Na altamente improvável hipótese de Biel receber diversas condenações, não haveria soma de penas. “Por se tratar do mesmo fato, a condenação por duas vezes caracteriza o que chamamos de bis in idem, um direito que proíbe que a pessoa seja processada duas vezes em razão do mesmo fato”, explica Thaís.

Como solução final, a advogada defende um debate mais aberto para o caso – algo que transcenda a esfera jurídica. “Deve-se discutir por que um homem se sente confortável em se referir a uma mulher da maneira como Biel se referiu a essa jornalista. É a cultura do estupro e da banalização da violência. O direito penal é um instrumento ineficaz para tornar a sociedade mais segura e agradável para nós. Espero que um dia possamos viver em um mundo em que os homens nos respeitem e que não se sintam confortáveis em agir dessa forma, independentemente da possibilidade de uma repreensão criminal para o fato”, diz.

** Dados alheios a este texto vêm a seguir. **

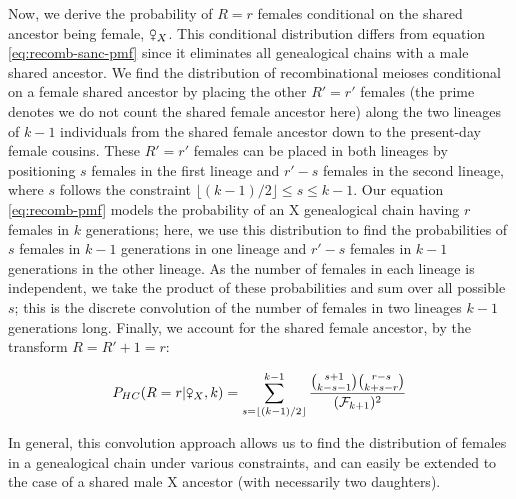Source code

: \documentclass[11pt]{article}
\newcommand{\fsxa}{\venus_X}
\begin{document}
Now, we derive the probability of $R=r$ females conditional on the shared
ancestor being female, $\fsxa$. This conditional distribution differs from
equation \eqref{eq:recomb-sanc-pmf} since it eliminates all genealogical chains
with a male shared ancestor. We find the distribution of recombinational
meioses conditional on a female shared ancestor by placing the other $R'=r'$
females (the prime denotes we do not count the shared female ancestor here)
along the two lineages of $k-1$ individuals from the shared female ancestor
down to the present-day female cousins. These $R'=r'$ females can be placed in
both lineages by positioning $s$ females in the first lineage and $r'-s$
females in the second lineage, where $s$ follows the constraint $\lfloor
(k-1)/2 \rfloor \le s \le k-1$.  Our equation \eqref{eq:recomb-pmf} models the
probability of an X genealogical chain having $r$ females in $k$ generations;
here, we use this distribution to find the probabilities of $s$ females in
$k-1$ generations in one lineage and $r'-s$ females in $k-1$ generations in the
other lineage. As the number of females in each lineage is independent, we take
the product of these probabilities and sum over all possible $s$; this is the
discrete convolution of the number of females in two lineages $k-1$ generations
long.  Finally, we account for the shared female ancestor, by the transform $R
= R' + 1 = r$:

\begin{equation}
  \label{eq:prob-r-given-female}
  P_{HC}(R=r | \fsxa, k) = \sum_{s=\lfloor (k-1)/2 \rfloor}^{k-1} \frac{ {s + 1 \choose k - s - 1 } { r - s \choose k + s - r } }{(\mathcal{F}_{k+1})^2}
\end{equation}

In general, this convolution approach allows us to find the distribution of
females in a genealogical chain under various constraints, and can easily be
extended to the case of a shared male X ancestor (with necessarily two
daughters).
 
\end{document}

Omissão de socorro – Além da acusação por assédio, Biel responde por omissão de socorro ao deixar de prestar ajuda a uma motociclista derrubada por ele em sua cidade natal, Lorena, na última terça-feira. Como a vítima não sofreu lesão corporal de natureza grave, a condenação do funkeiro pode resultar em pena de um a seis meses de detenção em regime inicial aberto ou apenas em multa.